Goal of the exercise:
What you give back must match the records below exactly.

[Saved entries]
----------

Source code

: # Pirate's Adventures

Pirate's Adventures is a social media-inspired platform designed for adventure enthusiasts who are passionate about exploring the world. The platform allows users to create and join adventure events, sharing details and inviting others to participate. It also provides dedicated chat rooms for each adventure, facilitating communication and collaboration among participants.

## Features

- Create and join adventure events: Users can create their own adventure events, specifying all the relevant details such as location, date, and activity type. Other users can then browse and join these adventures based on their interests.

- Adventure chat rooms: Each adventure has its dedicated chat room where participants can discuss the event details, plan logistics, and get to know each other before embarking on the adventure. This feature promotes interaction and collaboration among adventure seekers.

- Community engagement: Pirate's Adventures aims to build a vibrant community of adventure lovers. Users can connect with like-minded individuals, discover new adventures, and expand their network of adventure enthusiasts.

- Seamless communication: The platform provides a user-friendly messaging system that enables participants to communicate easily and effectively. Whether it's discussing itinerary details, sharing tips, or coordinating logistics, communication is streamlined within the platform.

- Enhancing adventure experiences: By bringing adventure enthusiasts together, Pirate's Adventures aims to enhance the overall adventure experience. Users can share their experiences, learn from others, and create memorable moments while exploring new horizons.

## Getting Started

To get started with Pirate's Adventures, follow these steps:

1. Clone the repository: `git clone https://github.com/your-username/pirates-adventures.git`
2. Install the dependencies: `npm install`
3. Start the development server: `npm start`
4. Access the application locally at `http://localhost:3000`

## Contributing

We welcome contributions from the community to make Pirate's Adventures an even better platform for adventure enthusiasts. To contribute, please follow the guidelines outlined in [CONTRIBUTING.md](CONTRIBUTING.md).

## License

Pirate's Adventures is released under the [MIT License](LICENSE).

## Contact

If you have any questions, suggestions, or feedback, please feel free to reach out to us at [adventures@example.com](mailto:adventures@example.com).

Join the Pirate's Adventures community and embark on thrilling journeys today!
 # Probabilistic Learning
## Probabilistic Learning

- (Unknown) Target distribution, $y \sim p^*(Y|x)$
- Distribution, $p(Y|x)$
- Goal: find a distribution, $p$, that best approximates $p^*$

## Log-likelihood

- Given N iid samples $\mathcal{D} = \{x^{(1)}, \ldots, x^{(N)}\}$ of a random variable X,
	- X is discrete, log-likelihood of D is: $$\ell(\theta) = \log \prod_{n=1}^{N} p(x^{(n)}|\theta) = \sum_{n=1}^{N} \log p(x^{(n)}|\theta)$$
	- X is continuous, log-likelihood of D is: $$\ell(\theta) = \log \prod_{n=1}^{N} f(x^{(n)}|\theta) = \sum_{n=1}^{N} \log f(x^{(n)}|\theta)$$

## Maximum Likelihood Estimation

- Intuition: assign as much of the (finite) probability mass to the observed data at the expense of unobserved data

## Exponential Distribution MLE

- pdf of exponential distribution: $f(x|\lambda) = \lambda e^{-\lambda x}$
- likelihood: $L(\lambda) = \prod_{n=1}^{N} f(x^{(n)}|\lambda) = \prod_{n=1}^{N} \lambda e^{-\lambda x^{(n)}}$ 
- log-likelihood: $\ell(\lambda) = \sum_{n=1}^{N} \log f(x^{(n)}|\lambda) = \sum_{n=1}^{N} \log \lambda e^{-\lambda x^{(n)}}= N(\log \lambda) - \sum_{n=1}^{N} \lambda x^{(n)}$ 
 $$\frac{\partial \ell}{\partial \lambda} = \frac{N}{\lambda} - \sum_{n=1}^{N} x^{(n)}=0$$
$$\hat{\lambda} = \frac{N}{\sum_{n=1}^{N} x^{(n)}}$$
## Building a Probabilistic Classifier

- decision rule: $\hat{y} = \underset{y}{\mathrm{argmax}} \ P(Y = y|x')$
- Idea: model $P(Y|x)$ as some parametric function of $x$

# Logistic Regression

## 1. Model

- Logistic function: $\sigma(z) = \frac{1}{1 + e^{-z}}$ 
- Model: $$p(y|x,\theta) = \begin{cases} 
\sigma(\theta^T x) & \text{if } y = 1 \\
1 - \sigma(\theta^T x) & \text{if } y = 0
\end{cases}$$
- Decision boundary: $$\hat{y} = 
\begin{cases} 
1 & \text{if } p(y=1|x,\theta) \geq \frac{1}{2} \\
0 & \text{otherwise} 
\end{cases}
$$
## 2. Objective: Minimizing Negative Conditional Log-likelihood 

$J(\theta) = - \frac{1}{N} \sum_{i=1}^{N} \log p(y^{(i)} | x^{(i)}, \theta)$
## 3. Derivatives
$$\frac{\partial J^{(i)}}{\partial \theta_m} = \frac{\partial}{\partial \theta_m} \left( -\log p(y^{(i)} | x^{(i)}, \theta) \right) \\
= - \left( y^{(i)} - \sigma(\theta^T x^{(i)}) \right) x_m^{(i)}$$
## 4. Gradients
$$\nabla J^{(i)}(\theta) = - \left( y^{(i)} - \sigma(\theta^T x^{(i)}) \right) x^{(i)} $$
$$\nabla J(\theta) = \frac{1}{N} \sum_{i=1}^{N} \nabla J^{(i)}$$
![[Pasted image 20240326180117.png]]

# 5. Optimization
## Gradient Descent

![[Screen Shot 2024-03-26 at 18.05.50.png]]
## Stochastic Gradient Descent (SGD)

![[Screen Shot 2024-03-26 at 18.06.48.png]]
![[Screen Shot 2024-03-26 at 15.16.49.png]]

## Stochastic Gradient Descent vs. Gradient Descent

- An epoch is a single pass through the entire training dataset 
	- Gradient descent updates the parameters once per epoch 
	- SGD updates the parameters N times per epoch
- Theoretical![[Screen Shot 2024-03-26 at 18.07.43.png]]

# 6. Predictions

----------

Result of the exercise:
Source code

: # Pirate's Adventures

Pirate's Adventures is a social media-inspired platform designed for adventure enthusiasts who are passionate about exploring the world. The platform allows users to create and join adventure events, sharing details and inviting others to participate. It also provides dedicated chat rooms for each adventure, facilitating communication and collaboration among participants.

## Features

- Create and join adventure events: Users can create their own adventure events, specifying all the relevant details such as location, date, and activity type. Other users can then browse and join these adventures based on their interests.

- Adventure chat rooms: Each adventure has its dedicated chat room where participants can discuss the event details, plan logistics, and get to know each other before embarking on the adventure. This feature promotes interaction and collaboration among adventure seekers.

- Community engagement: Pirate's Adventures aims to build a vibrant community of adventure lovers. Users can connect with like-minded individuals, discover new adventures, and expand their network of adventure enthusiasts.

- Seamless communication: The platform provides a user-friendly messaging system that enables participants to communicate easily and effectively. Whether it's discussing itinerary details, sharing tips, or coordinating logistics, communication is streamlined within the platform.

- Enhancing adventure experiences: By bringing adventure enthusiasts together, Pirate's Adventures aims to enhance the overall adventure experience. Users can share their experiences, learn from others, and create memorable moments while exploring new horizons.

## Getting Started

To get started with Pirate's Adventures, follow these steps:

1. Clone the repository: `git clone https://github.com/your-username/pirates-adventures.git`
2. Install the dependencies: `npm install`
3. Start the development server: `npm start`
4. Access the application locally at `http://localhost:3000`

## Contributing

We welcome contributions from the community to make Pirate's Adventures an even better platform for adventure enthusiasts. To contribute, please follow the guidelines outlined in [CONTRIBUTING.md](CONTRIBUTING.md).

## License

Pirate's Adventures is released under the [MIT License](LICENSE).

## Contact

If you have any questions, suggestions, or feedback, please feel free to reach out to us at [adventures@example.com](mailto:adventures@example.com).

Join the Pirate's Adventures community and embark on thrilling journeys today!
 # Probabilistic Learning
## Probabilistic Learning

- (Unknown) Target distribution, $y \sim p^*(Y|x)$
- Distribution, $p(Y|x)$
- Goal: find a distribution, $p$, that best approximates $p^*$

## Log-likelihood

- Given N iid samples $\mathcal{D} = \{x^{(1)}, \ldots, x^{(N)}\}$ of a random variable X,
	- X is discrete, log-likelihood of D is: $$\ell(\theta) = \log \prod_{n=1}^{N} p(x^{(n)}|\theta) = \sum_{n=1}^{N} \log p(x^{(n)}|\theta)$$
	- X is continuous, log-likelihood of D is: $$\ell(\theta) = \log \prod_{n=1}^{N} f(x^{(n)}|\theta) = \sum_{n=1}^{N} \log f(x^{(n)}|\theta)$$

## Maximum Likelihood Estimation

- Intuition: assign as much of the (finite) probability mass to the observed data at the expense of unobserved data

## Exponential Distribution MLE

- pdf of exponential distribution: $f(x|\lambda) = \lambda e^{-\lambda x}$
- likelihood: $L(\lambda) = \prod_{n=1}^{N} f(x^{(n)}|\lambda) = \prod_{n=1}^{N} \lambda e^{-\lambda x^{(n)}}$ 
- log-likelihood: $\ell(\lambda) = \sum_{n=1}^{N} \log f(x^{(n)}|\lambda) = \sum_{n=1}^{N} \log \lambda e^{-\lambda x^{(n)}}= N(\log \lambda) - \sum_{n=1}^{N} \lambda x^{(n)}$ 
 $$\frac{\partial \ell}{\partial \lambda} = \frac{N}{\lambda} - \sum_{n=1}^{N} x^{(n)}=0$$
$$\hat{\lambda} = \frac{N}{\sum_{n=1}^{N} x^{(n)}}$$
## Building a Probabilistic Classifier

- decision rule: $\hat{y} = \underset{y}{\mathrm{argmax}} \ P(Y = y|x')$
- Idea: model $P(Y|x)$ as some parametric function of $x$

# Logistic Regression

## 1. Model

- Logistic function: $\sigma(z) = \frac{1}{1 + e^{-z}}$ 
- Model: $$p(y|x,\theta) = \begin{cases} 
\sigma(\theta^T x) & \text{if } y = 1 \\
1 - \sigma(\theta^T x) & \text{if } y = 0
\end{cases}$$
- Decision boundary: $$\hat{y} = 
\begin{cases} 
1 & \text{if } p(y=1|x,\theta) \geq \frac{1}{2} \\
0 & \text{otherwise} 
\end{cases}
$$
## 2. Objective: Minimizing Negative Conditional Log-likelihood 

$J(\theta) = - \frac{1}{N} \sum_{i=1}^{N} \log p(y^{(i)} | x^{(i)}, \theta)$
## 3. Derivatives
$$\frac{\partial J^{(i)}}{\partial \theta_m} = \frac{\partial}{\partial \theta_m} \left( -\log p(y^{(i)} | x^{(i)}, \theta) \right) \\
= - \left( y^{(i)} - \sigma(\theta^T x^{(i)}) \right) x_m^{(i)}$$
## 4. Gradients
$$\nabla J^{(i)}(\theta) = - \left( y^{(i)} - \sigma(\theta^T x^{(i)}) \right) x^{(i)} $$
$$\nabla J(\theta) = \frac{1}{N} \sum_{i=1}^{N} \nabla J^{(i)}$$
![[Pasted image 20240326180117.png]]

# 5. Optimization
## Gradient Descent

![[Screen Shot 2024-03-26 at 18.05.50.png]]
## Stochastic Gradient Descent (SGD)

![[Screen Shot 2024-03-26 at 18.06.48.png]]
![[Screen Shot 2024-03-26 at 15.16.49.png]]

## Stochastic Gradient Descent vs. Gradient Descent

- An epoch is a single pass through the entire training dataset 
	- Gradient descent updates the parameters once per epoch 
	- SGD updates the parameters N times per epoch
- Theoretical![[Screen Shot 2024-03-26 at 18.07.43.png]]

# 6. Predictions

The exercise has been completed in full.